I believe I have a decent shot of actually doing what I set out to do — successfully going through the process of selling my first novel (or more.) I can’t believe it’s been three or four years since I started this process.

But I have to believe. I have to just have to believe that somehow, some way I’m going to not only querying my first novel, but get an agent and then sell it. That’s it. That’s the dream.

Rounding The Bend

by Shelt Garner
@sheltgarner

I’m just about to wrap up the climax of my first novel. Then I have two final chapters and then I’m done with the first draft — at last.

Once that’s finally done, I’m going to finish up printing out the entire thing then give myself about a month to just read, daydream and develop the other novels in the five novel project.

I have, in general, a lot of reading to do.

And, for some strange reason, this specific chapter has been really, really tough to sketch out. I find myself moving things around and changing them like I did for ages with the first act.

But anyway, I’m very, very close to wrapping all this up. I’m getting excited about reading a lot and throwing myself into developing the second novel in this five novel project. A lot –and I mean A LOT — could still go wrong. But, lulz, I’ve gotten this far, why not keep going?

Never Give Up. Never, Ever Give Up

by Shelt Garner
@sheltgarner

In general, no one takes me seriously. And those people who do take me seriously, often get angry for various reasons. But, occasionally, I put a move on the haters and the naysayers.

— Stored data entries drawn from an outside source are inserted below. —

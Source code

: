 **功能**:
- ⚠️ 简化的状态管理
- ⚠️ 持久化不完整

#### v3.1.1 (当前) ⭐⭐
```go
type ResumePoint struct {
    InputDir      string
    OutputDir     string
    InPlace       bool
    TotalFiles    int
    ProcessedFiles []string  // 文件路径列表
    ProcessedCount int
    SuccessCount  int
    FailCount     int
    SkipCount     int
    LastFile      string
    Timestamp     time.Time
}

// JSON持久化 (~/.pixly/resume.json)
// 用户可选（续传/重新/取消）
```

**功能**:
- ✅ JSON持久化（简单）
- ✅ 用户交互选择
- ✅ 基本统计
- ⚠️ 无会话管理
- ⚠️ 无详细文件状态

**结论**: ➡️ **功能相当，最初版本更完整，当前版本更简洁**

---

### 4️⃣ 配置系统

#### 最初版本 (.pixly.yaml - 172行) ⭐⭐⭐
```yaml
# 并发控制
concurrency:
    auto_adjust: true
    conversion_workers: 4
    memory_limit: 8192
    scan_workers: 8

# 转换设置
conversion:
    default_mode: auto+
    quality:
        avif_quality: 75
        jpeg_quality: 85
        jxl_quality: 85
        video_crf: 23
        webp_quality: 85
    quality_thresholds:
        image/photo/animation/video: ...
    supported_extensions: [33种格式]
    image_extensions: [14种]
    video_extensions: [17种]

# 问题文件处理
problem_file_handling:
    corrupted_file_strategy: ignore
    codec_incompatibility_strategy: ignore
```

I’m very, very close to finishing the first draft of my first novel.

The Dreaded Second Draft Sex Scene

by Shelt Garner
@sheltgarner

I once read a quote from someone influential in the publishing industry that characters in novels have a lot – and I mean A LOT – more sex that people in real life. And, as such, I keep thinking about the absence of any real sexxxy time in the first draft of this thriller-ish novel I’m just about to wrap up.

I have a pretty clear path to writing a sex scene in the second draft, but it’s problematic for a number of reasons. One I’m going to be writing from a female POV and, also, lulz, I have no idea how to write a sex scene without it seeming silly.

But I’ve gotten this far. I can figure something out. Stieg Larsson wrote a number of sex scenes from a female POV and so I think I can probably manage to pull something off as well.

I’m really looking forward to writing the second draft of the first novel and the first draft of the second novel.